##### Given data

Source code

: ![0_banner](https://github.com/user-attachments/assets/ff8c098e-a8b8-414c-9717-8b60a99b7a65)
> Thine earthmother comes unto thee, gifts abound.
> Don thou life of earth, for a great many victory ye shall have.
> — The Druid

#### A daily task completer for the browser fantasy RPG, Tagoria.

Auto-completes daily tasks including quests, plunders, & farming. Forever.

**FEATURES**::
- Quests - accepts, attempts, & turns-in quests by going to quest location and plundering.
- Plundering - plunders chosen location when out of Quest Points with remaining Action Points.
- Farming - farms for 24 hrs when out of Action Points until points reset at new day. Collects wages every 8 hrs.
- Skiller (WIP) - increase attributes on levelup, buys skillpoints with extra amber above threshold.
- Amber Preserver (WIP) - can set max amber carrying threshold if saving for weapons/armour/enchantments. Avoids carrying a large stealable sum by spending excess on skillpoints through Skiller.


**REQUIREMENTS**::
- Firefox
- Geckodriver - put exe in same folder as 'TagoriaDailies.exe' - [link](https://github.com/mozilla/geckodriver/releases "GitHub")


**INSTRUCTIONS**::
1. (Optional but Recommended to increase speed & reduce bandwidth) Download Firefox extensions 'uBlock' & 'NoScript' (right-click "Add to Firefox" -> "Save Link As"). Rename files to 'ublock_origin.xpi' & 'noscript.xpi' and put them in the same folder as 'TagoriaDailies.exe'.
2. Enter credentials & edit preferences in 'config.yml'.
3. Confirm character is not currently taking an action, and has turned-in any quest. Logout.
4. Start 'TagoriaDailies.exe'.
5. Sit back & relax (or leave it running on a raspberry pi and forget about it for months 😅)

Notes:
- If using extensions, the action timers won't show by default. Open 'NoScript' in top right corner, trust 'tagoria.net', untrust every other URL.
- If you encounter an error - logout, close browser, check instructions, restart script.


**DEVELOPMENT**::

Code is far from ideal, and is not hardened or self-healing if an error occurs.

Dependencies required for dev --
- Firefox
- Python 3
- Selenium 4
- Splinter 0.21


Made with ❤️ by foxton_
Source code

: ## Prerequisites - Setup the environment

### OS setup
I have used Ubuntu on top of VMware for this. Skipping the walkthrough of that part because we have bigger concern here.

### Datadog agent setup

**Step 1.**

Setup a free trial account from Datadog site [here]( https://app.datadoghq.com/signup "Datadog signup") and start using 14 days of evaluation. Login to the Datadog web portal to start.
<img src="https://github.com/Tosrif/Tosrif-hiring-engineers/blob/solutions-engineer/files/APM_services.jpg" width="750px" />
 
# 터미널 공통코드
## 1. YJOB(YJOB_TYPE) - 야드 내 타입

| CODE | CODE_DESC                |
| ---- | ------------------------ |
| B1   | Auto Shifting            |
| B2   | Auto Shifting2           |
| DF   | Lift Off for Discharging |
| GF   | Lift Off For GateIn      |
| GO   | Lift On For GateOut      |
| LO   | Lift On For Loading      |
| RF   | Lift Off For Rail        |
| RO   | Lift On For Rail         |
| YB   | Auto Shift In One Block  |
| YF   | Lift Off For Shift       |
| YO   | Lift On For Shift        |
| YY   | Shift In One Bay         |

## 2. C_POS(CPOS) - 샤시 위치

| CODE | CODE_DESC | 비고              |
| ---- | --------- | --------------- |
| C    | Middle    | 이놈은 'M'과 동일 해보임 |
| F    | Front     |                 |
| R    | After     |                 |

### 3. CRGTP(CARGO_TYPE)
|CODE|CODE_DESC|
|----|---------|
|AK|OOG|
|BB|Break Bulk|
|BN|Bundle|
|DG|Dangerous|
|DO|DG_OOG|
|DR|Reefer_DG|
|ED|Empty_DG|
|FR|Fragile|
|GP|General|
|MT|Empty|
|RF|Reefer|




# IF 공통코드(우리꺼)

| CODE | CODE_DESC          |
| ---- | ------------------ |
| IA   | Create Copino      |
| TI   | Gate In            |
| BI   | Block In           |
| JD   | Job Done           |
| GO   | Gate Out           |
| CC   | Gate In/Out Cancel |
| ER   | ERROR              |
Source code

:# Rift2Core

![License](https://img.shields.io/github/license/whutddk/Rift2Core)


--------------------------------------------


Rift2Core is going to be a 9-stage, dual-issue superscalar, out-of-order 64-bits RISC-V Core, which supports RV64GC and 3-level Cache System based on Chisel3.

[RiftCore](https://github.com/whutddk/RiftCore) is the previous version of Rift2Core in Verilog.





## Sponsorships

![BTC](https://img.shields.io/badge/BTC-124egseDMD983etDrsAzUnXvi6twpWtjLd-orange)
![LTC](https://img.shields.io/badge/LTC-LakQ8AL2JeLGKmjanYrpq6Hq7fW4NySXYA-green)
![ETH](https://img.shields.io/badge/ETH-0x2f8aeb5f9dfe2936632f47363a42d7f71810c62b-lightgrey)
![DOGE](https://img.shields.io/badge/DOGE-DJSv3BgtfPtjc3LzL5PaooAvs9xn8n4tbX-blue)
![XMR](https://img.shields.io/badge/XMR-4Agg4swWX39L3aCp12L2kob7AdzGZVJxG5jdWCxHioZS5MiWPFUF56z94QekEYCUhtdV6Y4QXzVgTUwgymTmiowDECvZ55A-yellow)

##########

Only the lines from the top of the data through the line that contains "- Plundering - plunders" should be quoted, exactly as they stand.

Task result:
Source code

: ![0_banner](https://github.com/user-attachments/assets/ff8c098e-a8b8-414c-9717-8b60a99b7a65)
> Thine earthmother comes unto thee, gifts abound.
> Don thou life of earth, for a great many victory ye shall have.
> — The Druid

#### A daily task completer for the browser fantasy RPG, Tagoria.

Auto-completes daily tasks including quests, plunders, & farming. Forever.

**FEATURES**::
- Quests - accepts, attempts, & turns-in quests by going to quest location and plundering.
- Plundering - plunders chosen location when out of Quest Points with remaining Action Points.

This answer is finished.